/---

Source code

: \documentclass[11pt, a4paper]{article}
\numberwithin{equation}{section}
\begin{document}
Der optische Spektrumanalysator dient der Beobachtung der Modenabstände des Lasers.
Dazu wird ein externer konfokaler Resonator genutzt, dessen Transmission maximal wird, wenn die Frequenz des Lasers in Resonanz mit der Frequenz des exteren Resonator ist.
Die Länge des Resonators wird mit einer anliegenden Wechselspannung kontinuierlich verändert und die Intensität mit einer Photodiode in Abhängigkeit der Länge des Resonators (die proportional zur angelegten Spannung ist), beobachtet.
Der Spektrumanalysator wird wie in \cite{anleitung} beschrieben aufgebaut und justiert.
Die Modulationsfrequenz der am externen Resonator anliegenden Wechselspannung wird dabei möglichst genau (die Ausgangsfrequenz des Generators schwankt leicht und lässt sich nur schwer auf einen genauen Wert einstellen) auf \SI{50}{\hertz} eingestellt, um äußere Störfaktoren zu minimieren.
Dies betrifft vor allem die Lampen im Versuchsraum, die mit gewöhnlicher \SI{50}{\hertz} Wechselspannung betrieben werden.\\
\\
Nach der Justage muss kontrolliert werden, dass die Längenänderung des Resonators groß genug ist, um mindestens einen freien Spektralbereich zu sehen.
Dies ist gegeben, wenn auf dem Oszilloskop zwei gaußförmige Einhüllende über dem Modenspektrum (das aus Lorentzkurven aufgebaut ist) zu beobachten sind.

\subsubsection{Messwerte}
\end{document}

\---

▶ [WHAT YOU NEED TO DO] Please print out every record exactly as it is written.

▶ [REPLY TO THE TASK]
Source code

: \documentclass[11pt, a4paper]{article}
\numberwithin{equation}{section}
\begin{document}
Der optische Spektrumanalysator dient der Beobachtung der Modenabstände des Lasers.
Dazu wird ein externer konfokaler Resonator genutzt, dessen Transmission maximal wird, wenn die Frequenz des Lasers in Resonanz mit der Frequenz des exteren Resonator ist.
Die Länge des Resonators wird mit einer anliegenden Wechselspannung kontinuierlich verändert und die Intensität mit einer Photodiode in Abhängigkeit der Länge des Resonators (die proportional zur angelegten Spannung ist), beobachtet.
Der Spektrumanalysator wird wie in \cite{anleitung} beschrieben aufgebaut und justiert.
Die Modulationsfrequenz der am externen Resonator anliegenden Wechselspannung wird dabei möglichst genau (die Ausgangsfrequenz des Generators schwankt leicht und lässt sich nur schwer auf einen genauen Wert einstellen) auf \SI{50}{\hertz} eingestellt, um äußere Störfaktoren zu minimieren.
Dies betrifft vor allem die Lampen im Versuchsraum, die mit gewöhnlicher \SI{50}{\hertz} Wechselspannung betrieben werden.\\
\\
Nach der Justage muss kontrolliert werden, dass die Längenänderung des Resonators groß genug ist, um mindestens einen freien Spektralbereich zu sehen.
Dies ist gegeben, wenn auf dem Oszilloskop zwei gaußförmige Einhüllende über dem Modenspektrum (das aus Lorentzkurven aufgebaut ist) zu beobachten sind.

\subsubsection{Messwerte}
\end{document}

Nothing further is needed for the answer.